Bachelor projects are also offered, and consist of sub-topics of
master projects. Of course, also master projects on these topics based on
your ideas are possible, just discuss them with us. Other interesting projects can be found HERE.
Elena Marchiori: elenam AT cs DOT ru DOT nl
List of actual master projects
A central issue in nearest neighbor (NN) classification, and more generally in instance-based learning,
concerns storage requirements. The basic 1-NN rule stores all training instances, hence can
be slow when classifying new instances. Moreover, when the training set contains noisy
instances, generalization accuracy can be negatively affected if these instances are stored as
well. Instance selection algorithms tackle these issues by selecting a subset of the
training set in order to reduce storage and possibly also enhance accuracy of the 1-NN rule
on new instances (generalization performance).

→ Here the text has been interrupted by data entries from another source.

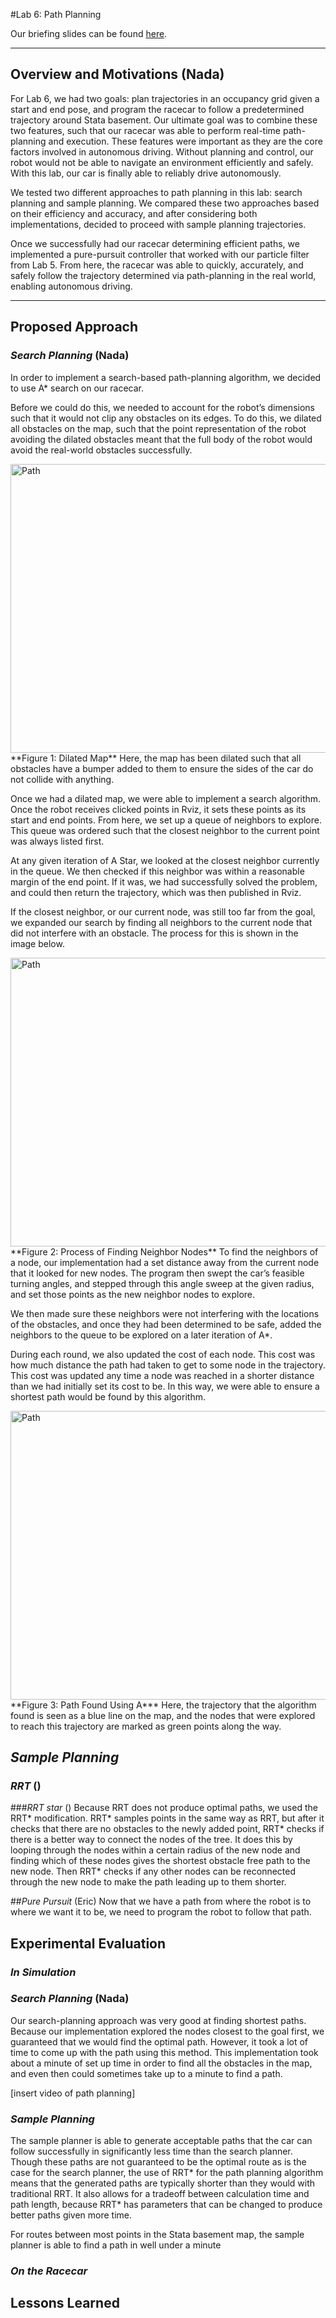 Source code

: #Lab 6: Path Planning

Our briefing slides can be found [here](https://docs.google.com/presentation/d/e/2PACX-1vSbTrn6288ExKgKn6zxwXhcQU8j9JTAl1g2xeSfVyBx5OOaQ8wHcma-ttG-lWlHgJ4d9O_niWeJlsgf/embed?start=false&loop=false&delayms=3000).

***

## **Overview and Motivations** (Nada)
For Lab 6, we had two goals: plan trajectories in an occupancy grid given a start and end pose, and program the racecar to follow a predetermined trajectory around Stata basement. Our ultimate goal was to combine these two features, such that our racecar was able to perform real-time path-planning and execution. These features were important as they are the core factors involved in autonomous driving. Without planning and control, our robot would not be able to navigate an environment efficiently and safely. With this lab, our car is finally able to reliably drive autonomously.

We tested two different approaches to path planning in this lab: search planning and sample planning. We compared these two approaches based on their efficiency and accuracy, and after considering both implementations, decided to proceed with sample planning trajectories.

Once we successfully had our racecar determining efficient paths, we implemented a pure-pursuit controller that worked with our particle filter from Lab 5. From here, the racecar was able to quickly, accurately, and safely follow the trajectory determined via path-planning in the real world, enabling autonomous driving.

***

## **Proposed Approach**

### *Search Planning* (Nada)
In order to implement a search-based path-planning algorithm, we decided to use A* search on our racecar. 

Before we could do this, we needed to account for the robot’s dimensions such that it would not clip any obstacles on its edges. To do this, we dilated all obstacles on the map, such that the point representation of the robot avoiding the dilated obstacles meant that the full body of the robot would avoid the real-world obstacles successfully.


<img src="https://drive.google.com/uc?export=view&id=1_FznJNFJbGu9pMNg4KvTh-57gCy-Lcs4" alt="Path" height="462" width="583">
**Figure 1: Dilated Map**
Here, the map has been dilated such that all obstacles have a bumper added to them to ensure the sides of the car do not collide with anything.


Once we had a dilated map, we were able to implement a search algorithm. Once the robot receives clicked points in Rviz, it sets these points as its start and end points. From here, we set up a queue of neighbors to explore. This queue was ordered such that the closest neighbor to the current point was always listed first. 

At any given iteration of A Star, we looked at the closest neighbor currently in the queue. We then checked if this neighbor was within a reasonable margin of the end point. If it was, we had successfully solved the problem, and could then return the trajectory, which was then published in Rviz. 

If the closest neighbor, or our current node, was still too far from the goal, we expanded our search by finding all neighbors to the current node that did not interfere with an obstacle. The process for this is shown in the image below.


<img src="https://drive.google.com/uc?export=view&id=1m7anzZFBixMRwIC5-cpLYWW0RIgwRMJJ" alt="Path" height="462" width="583">
**Figure 2: Process of Finding Neighbor Nodes**
To find the neighbors of a node, our implementation had a set distance away from the current node that it looked for new nodes. The program then swept the car’s feasible turning angles, and stepped through this angle sweep at the given radius, and set those points as the new neighbor nodes to explore.


 We then made sure these neighbors were not interfering with the locations of the obstacles, and once they had been determined to be safe, added the neighbors to the queue to be explored on a later iteration of A*. 

During each round, we also updated the cost of each node. This cost was how much distance the path had taken to get to some node in the trajectory. This cost was updated any time a node was reached in a shorter distance than we had initially set its cost to be. In this way, we were able to ensure a shortest path would be found by this algorithm. 


<img src="https://drive.google.com/uc?export=view&id=1CecYPDg6d_jOoD1XM-EUUR1p70w17WnQ" alt="Path" height="462" width="583">
**Figure 3: Path Found Using A***
Here, the trajectory that the algorithm found is seen as a blue line on the map, and the nodes that were explored to reach this trajectory are marked as green points along the way. 



## *Sample Planning*
### *RRT* ()

###*RRT star* ()
Because RRT does not produce optimal paths, we used the RRT* modification. RRT* samples points in the same way as RRT, but after it checks that there are no obstacles to the newly added point, RRT* checks if there is a better way to connect the nodes of the tree. It does this by looping through the nodes within a certain radius of the new node and finding which of these nodes gives the shortest obstacle free path to the new node. Then RRT* checks if any other nodes can be reconnected through the new node to make the path leading up to them shorter.

##*Pure Pursuit* (Eric)
Now that we have a path from where the robot is to where we want it to be, we need to program the robot to follow that path. 


## **Experimental Evaluation**

### *In Simulation*

### *Search Planning* (Nada)

Our search-planning approach was very good at finding shortest paths. Because our implementation explored the nodes closest to the goal first, we guaranteed that we would find the optimal path. However, it took a lot of time to come up with the path using this method. This implementation took about a minute of set up time in order to find all the obstacles in the map, and even then could sometimes take up to a minute to find a path. 

[insert video of path planning]


### *Sample Planning* 

The sample planner is able to generate acceptable paths that the car can follow successfully in significantly less time than the search planner. Though these paths are not guaranteed to be the optimal route as is the case for the search planner, the use of RRT* for the path planning algorithm means that the generated paths are typically shorter than they would with traditional RRT. It also allows for a tradeoff between calculation time and path length, because RRT* has parameters that can be changed to produce better paths given more time. 

For routes between most points in the Stata basement map, the sample planner is able to find a path in well under a minute


### *On the Racecar*

## **Lessons Learned**



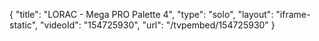 {
    "title": "LORAC - Mega PRO Palette 4",
    "type": "solo",
    "layout": "iframe-static",
    "videoId": "154725930",
    "url": "\/tvpembed\/154725930"
} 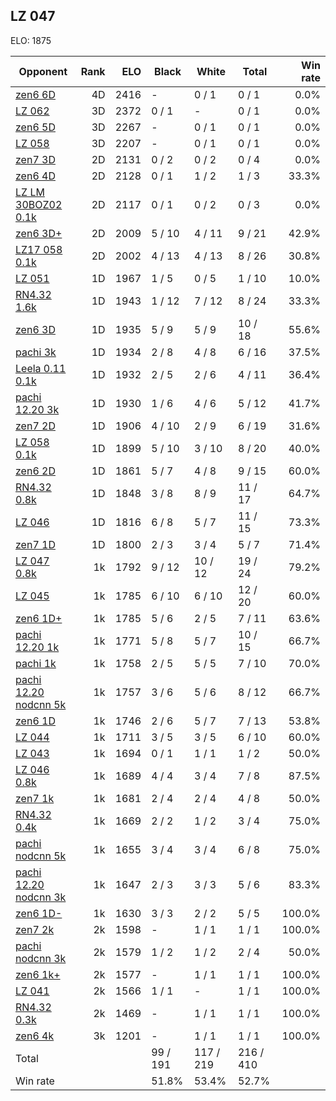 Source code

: ## LZ 047 ##

ELO: 1875

Opponent | Rank | ELO | Black | White | Total | Win rate
---------|-----:|----:|-------|-------|-------|-------:
[zen6 6D](zen6%206D.md) | 4D | 2416 | - | 0 / 1 | 0 / 1 | 0.0%
[LZ 062](LZ%20062.md) | 3D | 2372 | 0 / 1 | - | 0 / 1 | 0.0%
[zen6 5D](zen6%205D.md) | 3D | 2267 | - | 0 / 1 | 0 / 1 | 0.0%
[LZ 058](LZ%20058.md) | 3D | 2207 | - | 0 / 1 | 0 / 1 | 0.0%
[zen7 3D](zen7%203D.md) | 2D | 2131 | 0 / 2 | 0 / 2 | 0 / 4 | 0.0%
[zen6 4D](zen6%204D.md) | 2D | 2128 | 0 / 1 | 1 / 2 | 1 / 3 | 33.3%
[LZ LM 30BOZ02 0.1k](LZ%20LM%2030BOZ02%200.1k.md) | 2D | 2117 | 0 / 1 | 0 / 2 | 0 / 3 | 0.0%
[zen6 3D+](zen6%203D+.md) | 2D | 2009 | 5 / 10 | 4 / 11 | 9 / 21 | 42.9%
[LZ17 058 0.1k](LZ17%20058%200.1k.md) | 2D | 2002 | 4 / 13 | 4 / 13 | 8 / 26 | 30.8%
[LZ 051](LZ%20051.md) | 1D | 1967 | 1 / 5 | 0 / 5 | 1 / 10 | 10.0%
[RN4.32 1.6k](RN4.32%201.6k.md) | 1D | 1943 | 1 / 12 | 7 / 12 | 8 / 24 | 33.3%
[zen6 3D](zen6%203D.md) | 1D | 1935 | 5 / 9 | 5 / 9 | 10 / 18 | 55.6%
[pachi 3k](pachi%203k.md) | 1D | 1934 | 2 / 8 | 4 / 8 | 6 / 16 | 37.5%
[Leela 0.11 0.1k](Leela%200.11%200.1k.md) | 1D | 1932 | 2 / 5 | 2 / 6 | 4 / 11 | 36.4%
[pachi 12.20 3k](pachi%2012.20%203k.md) | 1D | 1930 | 1 / 6 | 4 / 6 | 5 / 12 | 41.7%
[zen7 2D](zen7%202D.md) | 1D | 1906 | 4 / 10 | 2 / 9 | 6 / 19 | 31.6%
[LZ 058 0.1k](LZ%20058%200.1k.md) | 1D | 1899 | 5 / 10 | 3 / 10 | 8 / 20 | 40.0%
[zen6 2D](zen6%202D.md) | 1D | 1861 | 5 / 7 | 4 / 8 | 9 / 15 | 60.0%
[RN4.32 0.8k](RN4.32%200.8k.md) | 1D | 1848 | 3 / 8 | 8 / 9 | 11 / 17 | 64.7%
[LZ 046](LZ%20046.md) | 1D | 1816 | 6 / 8 | 5 / 7 | 11 / 15 | 73.3%
[zen7 1D](zen7%201D.md) | 1D | 1800 | 2 / 3 | 3 / 4 | 5 / 7 | 71.4%
[LZ 047 0.8k](LZ%20047%200.8k.md) | 1k | 1792 | 9 / 12 | 10 / 12 | 19 / 24 | 79.2%
[LZ 045](LZ%20045.md) | 1k | 1785 | 6 / 10 | 6 / 10 | 12 / 20 | 60.0%
[zen6 1D+](zen6%201D+.md) | 1k | 1785 | 5 / 6 | 2 / 5 | 7 / 11 | 63.6%
[pachi 12.20 1k](pachi%2012.20%201k.md) | 1k | 1771 | 5 / 8 | 5 / 7 | 10 / 15 | 66.7%
[pachi 1k](pachi%201k.md) | 1k | 1758 | 2 / 5 | 5 / 5 | 7 / 10 | 70.0%
[pachi 12.20 nodcnn 5k](pachi%2012.20%20nodcnn%205k.md) | 1k | 1757 | 3 / 6 | 5 / 6 | 8 / 12 | 66.7%
[zen6 1D](zen6%201D.md) | 1k | 1746 | 2 / 6 | 5 / 7 | 7 / 13 | 53.8%
[LZ 044](LZ%20044.md) | 1k | 1711 | 3 / 5 | 3 / 5 | 6 / 10 | 60.0%
[LZ 043](LZ%20043.md) | 1k | 1694 | 0 / 1 | 1 / 1 | 1 / 2 | 50.0%
[LZ 046 0.8k](LZ%20046%200.8k.md) | 1k | 1689 | 4 / 4 | 3 / 4 | 7 / 8 | 87.5%
[zen7 1k](zen7%201k.md) | 1k | 1681 | 2 / 4 | 2 / 4 | 4 / 8 | 50.0%
[RN4.32 0.4k](RN4.32%200.4k.md) | 1k | 1669 | 2 / 2 | 1 / 2 | 3 / 4 | 75.0%
[pachi nodcnn 5k](pachi%20nodcnn%205k.md) | 1k | 1655 | 3 / 4 | 3 / 4 | 6 / 8 | 75.0%
[pachi 12.20 nodcnn 3k](pachi%2012.20%20nodcnn%203k.md) | 1k | 1647 | 2 / 3 | 3 / 3 | 5 / 6 | 83.3%
[zen6 1D-](zen6%201D-.md) | 1k | 1630 | 3 / 3 | 2 / 2 | 5 / 5 | 100.0%
[zen7 2k](zen7%202k.md) | 2k | 1598 | - | 1 / 1 | 1 / 1 | 100.0%
[pachi nodcnn 3k](pachi%20nodcnn%203k.md) | 2k | 1579 | 1 / 2 | 1 / 2 | 2 / 4 | 50.0%
[zen6 1k+](zen6%201k+.md) | 2k | 1577 | - | 1 / 1 | 1 / 1 | 100.0%
[LZ 041](LZ%20041.md) | 2k | 1566 | 1 / 1 | - | 1 / 1 | 100.0%
[RN4.32 0.3k](RN4.32%200.3k.md) | 2k | 1469 | - | 1 / 1 | 1 / 1 | 100.0%
[zen6 4k](zen6%204k.md) | 3k | 1201 | - | 1 / 1 | 1 / 1 | 100.0%
Total | | | 99 / 191 | 117 / 219 | 216 / 410 | 
Win rate| | | 51.8% | 53.4% | 52.7% | 
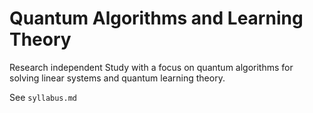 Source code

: # Quantum Algorithms and Learning Theory

Research independent Study with a focus on quantum algorithms for solving linear systems and quantum learning theory.

See `syllabus.md`
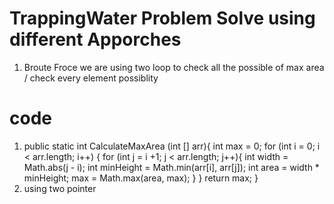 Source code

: # TrappingWater Problem Solve using different Apporches 

1. Broute Froce
we are using two loop to check all the possible of max area / check every element possiblity
# code 
1.    public static int CalculateMaxArea (int [] arr){
      int max = 0;
      for (int i  = 0; i < arr.length; i++) {
      for (int j = i +1; j < arr.length; j++){
      int width = Math.abs(j - i);
      int minHeight = Math.min(arr[i], arr[j]);
      int area = width * minHeight;
      max = Math.max(area, max);
      }
      }
      return  max;
      }
2. using two pointer
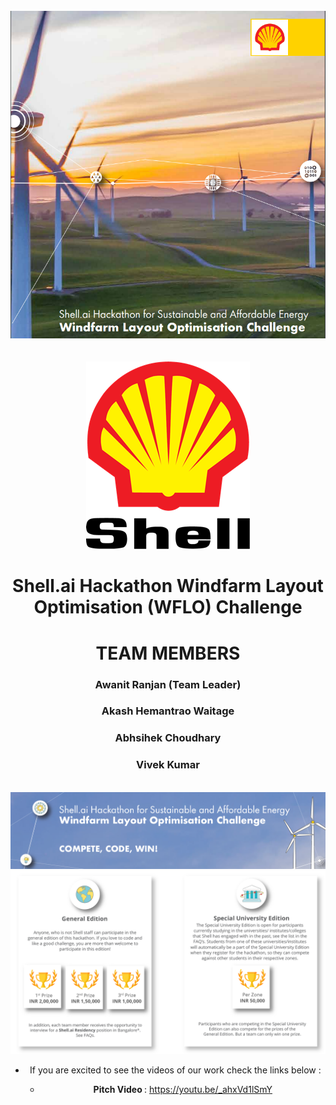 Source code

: 
<br>
<center>
<img src="./shell_ai_Hackthon.png">
<center>
 <br>
 <br>

<img src="./shell_logo.png">
<H1> Shell.ai Hackathon Windfarm Layout Optimisation (WFLO) Challenge </H1>
  
# TEAM MEMBERS 

### Awanit Ranjan (Team Leader) 
### Akash Hemantrao Waitage 
### Abhsihek Choudhary 
### Vivek Kumar
</center>

<br>
<hl>

 
 <img src="./motive.png">
 
 <img src="./reward.png">
<p></p>



+ If you are excited to see the videos of our work check the links below : 

   + <b>Pitch Video </b>: https://youtu.be/_ahxVd1lSmY

  

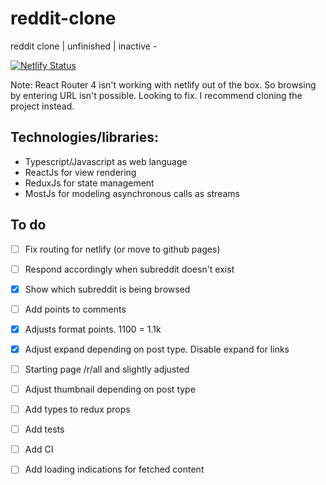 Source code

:# reddit-clone
reddit clone | unfinished | inactive -

[![Netlify Status](https://api.netlify.com/api/v1/badges/a3f84ab9-31a7-4234-af33-96b52e5c2d82/deploy-status)](https://app.netlify.com/sites/radreddit/deploys)

Note: React Router 4 isn't working with netlify out of the box. So browsing by entering URL isn't possible.
Looking to fix. I recommend cloning the project instead.


## Technologies/libraries:
* Typescript/Javascript as web language
* ReactJs for view rendering
* ReduxJs for state management
* MostJs for modeling asynchronous calls as streams


## To do
- [ ] Fix routing for netlify (or move to github pages)
- [ ] Respond accordingly when subreddit doesn't exist
- [X] Show which subreddit is being browsed
- [ ] Add points to comments
- [X] Adjusts format points. 1100 = 1.1k
- [X] Adjust expand depending on post type. Disable expand for links
- [ ] Starting page /r/all and slightly adjusted
- [ ] Adjust thumbnail depending on post type
- [ ] Add types to redux props
- [ ] Add tests
- [ ] Add CI
- [ ] Add loading indications for fetched content




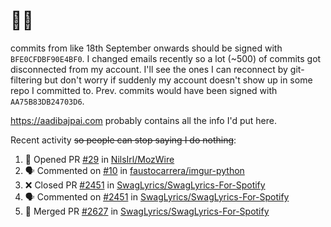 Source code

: # 👋🏻
<!--
**aadibajpai/aadibajpai** is a ✨ _special_ ✨ repository because its `README.md` (this file) appears on your GitHub profile.
-->
commits from like 18th September onwards should be signed with `BFE0CFDBF90E4BF0`. I changed emails recently so a lot (~500) of commits got disconnected from my account. I'll see the ones I can reconnect by git-filtering but don't worry if suddenly my account doesn't show up in some repo I committed to. Prev. commits would have been signed with `AA75B83DB24703D6`.

https://aadibajpai.com probably contains all the info I'd put here.

Recent activity ~~so people can stop saying I do nothing~~:
<!--START_SECTION:activity-->
1. 💪 Opened PR [#29](https://github.com/NilsIrl/MozWire/pull/29) in [NilsIrl/MozWire](https://github.com/NilsIrl/MozWire)
2. 🗣 Commented on [#10](https://github.com/faustocarrera/imgur-python/issues/10) in [faustocarrera/imgur-python](https://github.com/faustocarrera/imgur-python)
3. ❌ Closed PR [#2451](https://github.com/SwagLyrics/SwagLyrics-For-Spotify/pull/2451) in [SwagLyrics/SwagLyrics-For-Spotify](https://github.com/SwagLyrics/SwagLyrics-For-Spotify)
4. 🗣 Commented on [#2451](https://github.com/SwagLyrics/SwagLyrics-For-Spotify/issues/2451) in [SwagLyrics/SwagLyrics-For-Spotify](https://github.com/SwagLyrics/SwagLyrics-For-Spotify)
5. 🎉 Merged PR [#2627](https://github.com/SwagLyrics/SwagLyrics-For-Spotify/pull/2627) in [SwagLyrics/SwagLyrics-For-Spotify](https://github.com/SwagLyrics/SwagLyrics-For-Spotify)
<!--END_SECTION:activity-->
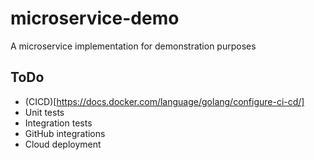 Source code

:# microservice-demo
A microservice implementation for demonstration purposes

## ToDo
* (CICD)[https://docs.docker.com/language/golang/configure-ci-cd/]
* Unit tests
* Integration tests
* GitHub integrations
* Cloud deployment
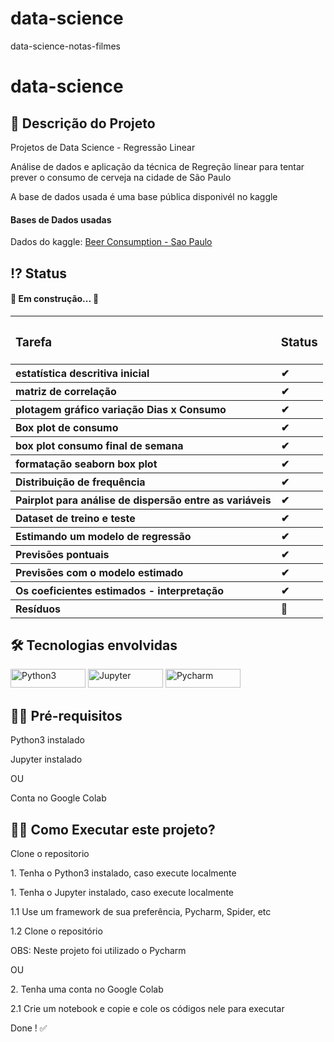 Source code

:# data-science
data-science-notas-filmes

 <!-- Explicação do projeto -->
<h1 align="left">data-science</h1>
<h2 align="left"> 🧾 Descrição do Projeto</h2>
<p align="left"> Projetos de Data Science  - Regressão Linear</p>
<p align="left"> Análise de dados e aplicação da técnica de Regreção linear para tentar prever o consumo de cerveja na cidade de São Paulo </p>
<p align="left"> A base de dados usada é uma base pública disponivél no kaggle</p>
 <h4 align="left"> Bases de Dados usadas</h4>

<p align="left">Dados do kaggle: <a href="https://www.kaggle.com/dongeorge/beer-consumption-sao-paulo" target="_blank" align = "center">Beer Consumption - Sao Paulo</a> </p>

 <!-- Status do projeto -->
 <h2 align="left"> ⁉ Status </h2>
<h4 align="left"> 
	<p align="left">🚧 Em construção... 🚧</p>
</h4>

<table>
	<tbody align='left'>
		<tr>
			<th><h3> Tarefa </h3></th>
			<th><h3> Status </h3></th>
		</tr>
		<tr>
			<th> estatística descritiva inicial </th>
			<th>✔</th>
		</tr>
		<tr>
			<th> matriz de correlação </th>
			<th>✔</th>
		</tr>
		<tr>
			<th> plotagem gráfico variação Dias x Consumo </th>
			<th>✔</th>	
		</tr>	
		<tr>
			<th> Box plot de consumo </th>
			<th>✔</th>
		</tr>
		<tr>
			<th> box plot consumo final de semana </th>
			<th>✔</th>		
		</tr>
		<tr>
			<th> formatação seaborn box plot </th>
			<th>✔</th>		
		</tr>
		</tr>
		<tr>
			<th> Distribuição de frequência </th>
			<th>✔</th>		
		</tr>
		<tr>
			<th> Pairplot para análise de dispersão entre as variáveis </th>
			<th>✔</th>		
		</tr>
		<tr>
			<th> Dataset de treino e teste </th>
			<th>✔</th>		
		</tr>
		<tr>
			<th> Estimando um modelo de regressão </th>
			<th>✔</th>		
		</tr>
		<tr>
			<th> Previsões pontuais </th>
			<th>✔</th>		
		</tr>
		<tr>
			<th> Previsões com o modelo estimado </th>
			<th>✔</th>		
		</tr>
		<tr>
			<th> Os coeficientes estimados - interpretação </th>
			<th>✔</th>		
		</tr>
		<tr>
			<th> Resíduos </th>
			<th>🚧</th>		
		</tr>
	</tbody>
</table>

<!-- Indice -->
<!--<p align="center">
 <a href="#objetivo">Objetivo</a> •
 <a href="#roadmap">Roadmap</a> • 
 <a href="#tecnologias">Tecnologias</a> • 
 <a href="#contribuicao">Contribuição</a> • 
 <a href="#licenc-a">Licença</a> • 
 <a href="#autor">Autor</a>
</p>-->

<!-- Tecnologias envolvidas -->
<div align="left" class='container'>
	<h2 align="left"> 🛠 Tecnologias envolvidas</h2>
		<a href="https://www.python.org/" target="_blank" align = "left"> <img src="https://img.shields.io/badge/Python-3776AB?style=for-the-badge&logo=python&logoColor=white" width="120" height="30" alt="Python3" /></a>
		<a href="https://jupyter.org/" target="_blank" align = "left"> <img src="https://img.shields.io/badge/Jupyter-F37626.svg?&style=for-the-badge&logo=Jupyter&logoColor=white" width="120" height="30" alt="Jupyter" /></a>
		<a href="https://www.jetbrains.com/pt-br/pycharm/download/" target="_blank" align = "left"> <img src="https://img.shields.io/badge/pycharm-143?style=for-the-badge&logo=pycharm&logoColor=black&color=black&labelColor=green" width="120" height="30" alt="Pycharm" /></a>
	
</div>

<!-- Requirements -->
<div align="left" class='container'>
	<h2 align="left">👨‍💻 Pré-requisitos </h2>
	<p align="left">Python3 instalado</p>
  <p align="left">Jupyter instalado</p>
  	<p align="left">OU</p>
  	<p align="left">Conta no Google Colab</p>
</div>


<!-- How to execute -->
<div align="left" class='container'>
	<h2 align="left">🏃‍♀️ Como Executar este projeto? </h2>
  <p align="left"> Clone o repositorio</p>
	<p align="left"> 1. Tenha o Python3 instalado, caso execute localmente</p>
  	<p align="left"> 1. Tenha o Jupyter instalado, caso execute localmente</p>
  	<p align="left"> 1.1 Use um framework de sua preferência, Pycharm, Spider, etc</p>
	<p align="left"> 1.2 Clone o repositório</p>
	<p align="left"> OBS: Neste projeto foi utilizado o Pycharm</p>
  <p align="left">OU</p>
	<p align="left"> 2. Tenha uma conta no Google Colab</p>
	<p align="left"> 2.1 Crie um notebook e copie e cole os códigos nele para executar</p>
	<p align="left">Done ! ✅</p>
</div>

<!-- Resultados -->
<!-- Resultado API -->
<!-- <div align="center" class='container'>
	<h2 align="center"> ⚡ Alguns Resultados das Análises ⚡</h2>
</div>-->

<!-- Resultados parciais -->
<!-- <div align="left" class='result'>
	<h3 align="left"> ➡ Correlação das Vendas ⬅</h3>
	<img alt="#vendas" title="#vendas" src="./result_git/vendas.png" width=1200" height="600"/>
</div>-->
												 

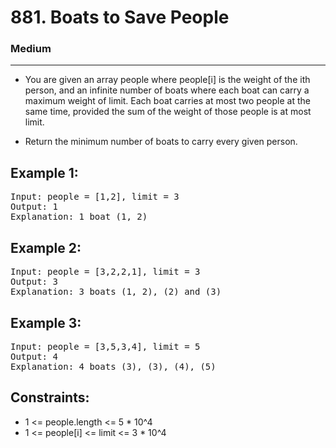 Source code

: # 881. Boats to Save People

### Medium

---

- You are given an array people where people[i] is the weight of the ith person, and an infinite number of boats where each boat can carry a maximum weight of limit. Each boat carries at most two people at the same time, provided the sum of the weight of those people is at most limit.

- Return the minimum number of boats to carry every given person.

## Example 1:

<pre>
Input: people = [1,2], limit = 3
Output: 1
Explanation: 1 boat (1, 2)
</pre>

## Example 2:

<pre>
Input: people = [3,2,2,1], limit = 3
Output: 3
Explanation: 3 boats (1, 2), (2) and (3)
</pre>

## Example 3:

<pre>
Input: people = [3,5,3,4], limit = 5
Output: 4
Explanation: 4 boats (3), (3), (4), (5)
</pre>

## Constraints:

- 1 <= people.length <= 5 \* 10^4
- 1 <= people[i] <= limit <= 3 \* 10^4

In this project you will study and implement fast graph-based instance selection algorithms
for 1-NN classification.
[For more information about the problem and actual approach see the paper Hit Miss Networks with Application to Instance Selection]
Graph-based representations have been recently successfully used in machine learning,
in particular for (semi-) supervised learning and feature selection.
In this project you will focus on recent graph-based approaches for feature selection, and
will investigate and implement state-of-the-art and novel algorithms for this task.
[For more information about the problem and actual approach see the paper
Spectral Feature Selection for Supervised and Unsupervised Learning]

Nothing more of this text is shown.